The U.S. Cybersecurity and Infrastructure Security Agency ordered federal agencies to patch or isolate FortiSandbox systems by Sunday, July 19, 2026 [4].

This emergency directive follows reports that attackers are actively exploiting critical vulnerabilities to gain root access to security appliances. Because these systems are used to verify the safety of files, a compromise could allow attackers to manipulate security verdicts and bypass network defenses.

CISA identified two critical command-injection vulnerabilities being targeted in the wild [3]. These are tracked as CVE-2026-39808 [1] and CVE-2026-25089 [1]. The flaws allow an unauthenticated user to execute arbitrary commands on the appliance, effectively granting the attacker full control over the system [5].

The agency issued the order on Thursday, July 17, 2026 [5], giving government data centers and networks a narrow window to secure their infrastructure. CISA has added these bugs to its Known Exploited Vulnerabilities catalog to signal the immediate risk to the public sector [6].

Federal agencies must either apply the available patches from Fortinet, or isolate the affected systems from the network to prevent further exploitation. The urgency of the Sunday deadline reflects the high risk of a trust chain collapse within government security architectures [2].

Failure to remediate these flaws could allow malicious actors to maintain a persistent presence within federal networks. By gaining root access, attackers can potentially hide their activities or use the sandbox as a jumping-off point to attack other internal systems [2].

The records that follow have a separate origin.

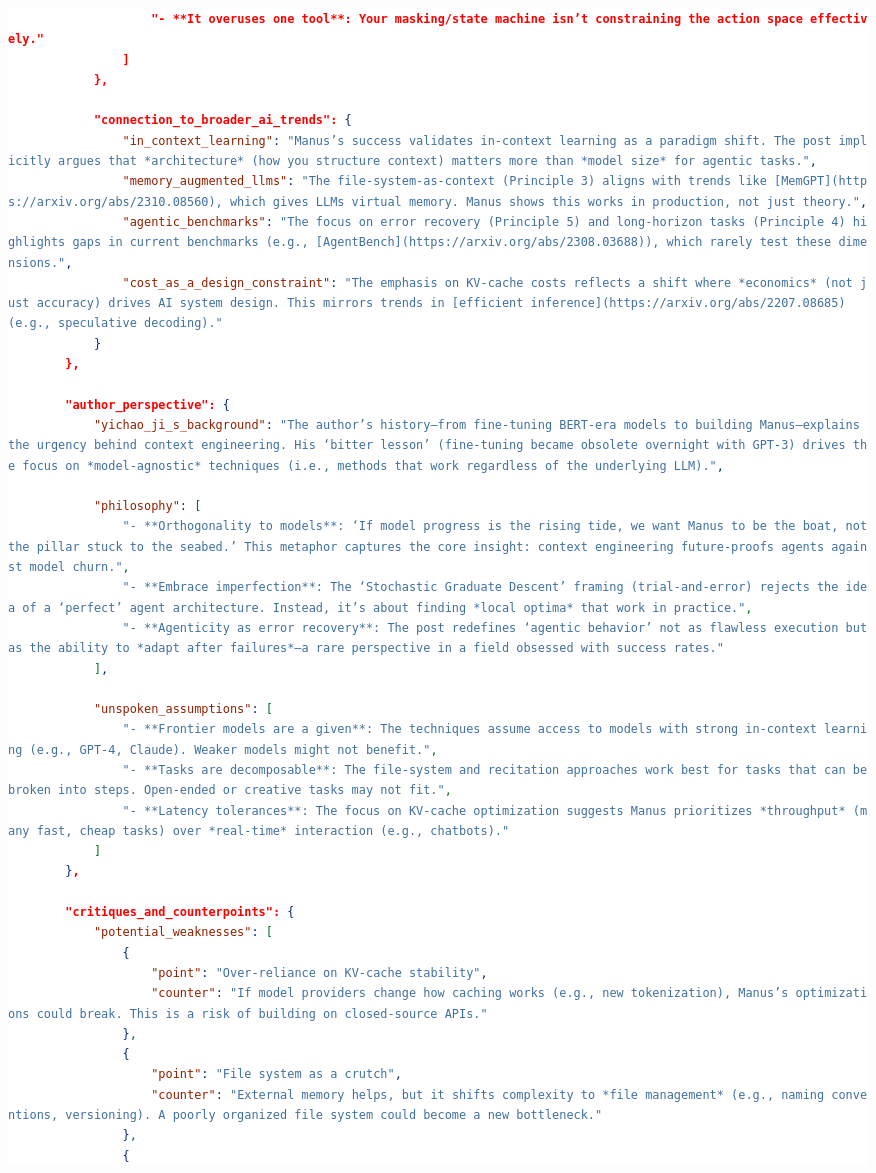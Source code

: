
 ```json
                    "- **It overuses one tool**: Your masking/state machine isn’t constraining the action space effectively."
                ]
            },

            "connection_to_broader_ai_trends": {
                "in_context_learning": "Manus’s success validates in-context learning as a paradigm shift. The post implicitly argues that *architecture* (how you structure context) matters more than *model size* for agentic tasks.",
                "memory_augmented_llms": "The file-system-as-context (Principle 3) aligns with trends like [MemGPT](https://arxiv.org/abs/2310.08560), which gives LLMs virtual memory. Manus shows this works in production, not just theory.",
                "agentic_benchmarks": "The focus on error recovery (Principle 5) and long-horizon tasks (Principle 4) highlights gaps in current benchmarks (e.g., [AgentBench](https://arxiv.org/abs/2308.03688)), which rarely test these dimensions.",
                "cost_as_a_design_constraint": "The emphasis on KV-cache costs reflects a shift where *economics* (not just accuracy) drives AI system design. This mirrors trends in [efficient inference](https://arxiv.org/abs/2207.08685) (e.g., speculative decoding)."
            }
        },

        "author_perspective": {
            "yichao_ji_s_background": "The author’s history—from fine-tuning BERT-era models to building Manus—explains the urgency behind context engineering. His ‘bitter lesson’ (fine-tuning became obsolete overnight with GPT-3) drives the focus on *model-agnostic* techniques (i.e., methods that work regardless of the underlying LLM).",

            "philosophy": [
                "- **Orthogonality to models**: ‘If model progress is the rising tide, we want Manus to be the boat, not the pillar stuck to the seabed.’ This metaphor captures the core insight: context engineering future-proofs agents against model churn.",
                "- **Embrace imperfection**: The ‘Stochastic Graduate Descent’ framing (trial-and-error) rejects the idea of a ‘perfect’ agent architecture. Instead, it’s about finding *local optima* that work in practice.",
                "- **Agenticity as error recovery**: The post redefines ‘agentic behavior’ not as flawless execution but as the ability to *adapt after failures*—a rare perspective in a field obsessed with success rates."
            ],

            "unspoken_assumptions": [
                "- **Frontier models are a given**: The techniques assume access to models with strong in-context learning (e.g., GPT-4, Claude). Weaker models might not benefit.",
                "- **Tasks are decomposable**: The file-system and recitation approaches work best for tasks that can be broken into steps. Open-ended or creative tasks may not fit.",
                "- **Latency tolerances**: The focus on KV-cache optimization suggests Manus prioritizes *throughput* (many fast, cheap tasks) over *real-time* interaction (e.g., chatbots)."
            ]
        },

        "critiques_and_counterpoints": {
            "potential_weaknesses": [
                {
                    "point": "Over-reliance on KV-cache stability",
                    "counter": "If model providers change how caching works (e.g., new tokenization), Manus’s optimizations could break. This is a risk of building on closed-source APIs."
                },
                {
                    "point": "File system as a crutch",
                    "counter": "External memory helps, but it shifts complexity to *file management* (e.g., naming conventions, versioning). A poorly organized file system could become a new bottleneck."
                },
                {
```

Attackers are actively exploiting critical vulnerabilities to gain root access to security appliances.

The targeting of a security product like FortiSandbox is particularly dangerous because these tools are designed to be the 'final word' on whether a file is malicious. When an attacker gains root access to the sandbox, they can force the system to mark malware as safe, effectively blinding the rest of the network's security layers. The extremely short patching window imposed by CISA indicates that the exploitation is likely widespread or being used in high-value targeted attacks against the U.S. government.